Sex, violence and bard language

Shakespeare and the Moving Image

March 31, 1995

On the face of it, Shakespeare is the perfect source for film and television. Art-house status combined with high-concept stories, universal themes, dollops of sex and violence, rich characters, exotic locations - and all out of copyright. The trouble is with the words. There are too many words. Also, as Jack Gold is quoted as saying in a brilliant piece by Mich le Willems in this collection of 14 essays: "People on the stage seem to be speaking in a foreign language." Yes and no. Some of Shakespeare's words are extremely familiar.

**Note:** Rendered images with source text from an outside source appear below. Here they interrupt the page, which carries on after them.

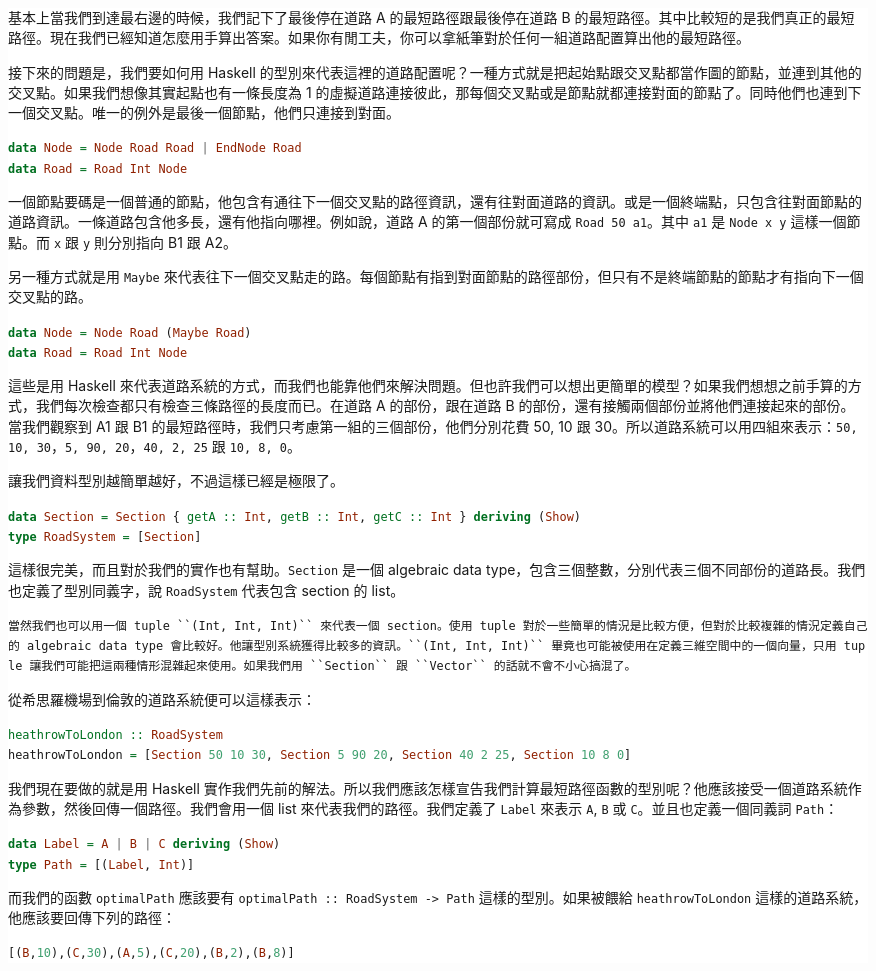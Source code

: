 基本上當我們到達最右邊的時候，我們記下了最後停在道路 A 的最短路徑跟最後停在道路 B 的最短路徑。其中比較短的是我們真正的最短路徑。現在我們已經知道怎麼用手算出答案。如果你有閒工夫，你可以拿紙筆對於任何一組道路配置算出他的最短路徑。

接下來的問題是，我們要如何用 Haskell 的型別來代表這裡的道路配置呢？一種方式就是把起始點跟交叉點都當作圖的節點，並連到其他的交叉點。如果我們想像其實起點也有一條長度為 1 的虛擬道路連接彼此，那每個交叉點或是節點就都連接對面的節點了。同時他們也連到下一個交叉點。唯一的例外是最後一個節點，他們只連接到對面。

```haskell
data Node = Node Road Road | EndNode Road  
data Road = Road Int Node
```

一個節點要碼是一個普通的節點，他包含有通往下一個交叉點的路徑資訊，還有往對面道路的資訊。或是一個終端點，只包含往對面節點的道路資訊。一條道路包含他多長，還有他指向哪裡。例如說，道路 A 的第一個部份就可寫成 `Road 50 a1`。其中 `a1` 是 `Node x y` 這樣一個節點。而 `x` 跟 `y` 則分別指向 B1 跟 A2。

另一種方式就是用 `Maybe` 來代表往下一個交叉點走的路。每個節點有指到對面節點的路徑部份，但只有不是終端節點的節點才有指向下一個交叉點的路。

```haskell
data Node = Node Road (Maybe Road)  
data Road = Road Int Node
```

這些是用 Haskell 來代表道路系統的方式，而我們也能靠他們來解決問題。但也許我們可以想出更簡單的模型？如果我們想想之前手算的方式，我們每次檢查都只有檢查三條路徑的長度而已。在道路 A 的部份，跟在道路 B 的部份，還有接觸兩個部份並將他們連接起來的部份。當我們觀察到 A1 跟 B1 的最短路徑時，我們只考慮第一組的三個部份，他們分別花費 50, 10 跟 30。所以道路系統可以用四組來表示：`50, 10, 30`，`5, 90, 20`，`40, 2, 25` 跟 `10, 8, 0`。

讓我們資料型別越簡單越好，不過這樣已經是極限了。

```haskell
data Section = Section { getA :: Int, getB :: Int, getC :: Int } deriving (Show)  
type RoadSystem = [Section]
```

這樣很完美，而且對於我們的實作也有幫助。`Section` 是一個 algebraic data type，包含三個整數，分別代表三個不同部份的道路長。我們也定義了型別同義字，說 `RoadSystem` 代表包含 section 的 list。

```text
當然我們也可以用一個 tuple ``(Int, Int, Int)`` 來代表一個 section。使用 tuple 對於一些簡單的情況是比較方便，但對於比較複雜的情況定義自己的 algebraic data type 會比較好。他讓型別系統獲得比較多的資訊。``(Int, Int, Int)`` 畢竟也可能被使用在定義三維空間中的一個向量，只用 tuple 讓我們可能把這兩種情形混雜起來使用。如果我們用 ``Section`` 跟 ``Vector`` 的話就不會不小心搞混了。
```

從希思羅機場到倫敦的道路系統便可以這樣表示：

```haskell
heathrowToLondon :: RoadSystem  
heathrowToLondon = [Section 50 10 30, Section 5 90 20, Section 40 2 25, Section 10 8 0]
```

我們現在要做的就是用 Haskell 實作我們先前的解法。所以我們應該怎樣宣告我們計算最短路徑函數的型別呢？他應該接受一個道路系統作為參數，然後回傳一個路徑。我們會用一個 list 來代表我們的路徑。我們定義了 `Label` 來表示 `A`, `B` 或 `C`。並且也定義一個同義詞 `Path`：

```haskell
data Label = A | B | C deriving (Show)  
type Path = [(Label, Int)]
```

而我們的函數 `optimalPath` 應該要有 `optimalPath :: RoadSystem -> Path` 這樣的型別。如果被餵給 `heathrowToLondon` 這樣的道路系統，他應該要回傳下列的路徑：

```haskell
[(B,10),(C,30),(A,5),(C,20),(B,2),(B,8)]
```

Fragments are unknowingly quoted every day by millions. Whatever constituted the original stuff of the English language before the big bang which broadcast it throughout the known univese, a good portion of it was captured and used by Shakespeare.

Then, who do you make Shakespeare films for? There are Eng.Lit. students who watch, mentally moving a finger on the score, and those who, in David Jones's words, "do not know how the story will end". But nothing ventured . . . "A Selective Filmography" by Graham Holderness and Christopher McCullough lists 316 screen productions. The contributors get stuck into explaining the differences between "presenting", "adapting", "translating" and "interpreting" Shakespeare and, en passant, ruminate on the language and essence of theatre, cinema and television.

Editor Anthony Davies in "Filming Othello" observes that "there is an aesthetic clash between the centripetal function of the actor on the theatre stage and the centrifugal dynamic of the cinema". That is, in the theatre one's interest radiates away from the actor and in the cinema the actor sucks in attention from the background.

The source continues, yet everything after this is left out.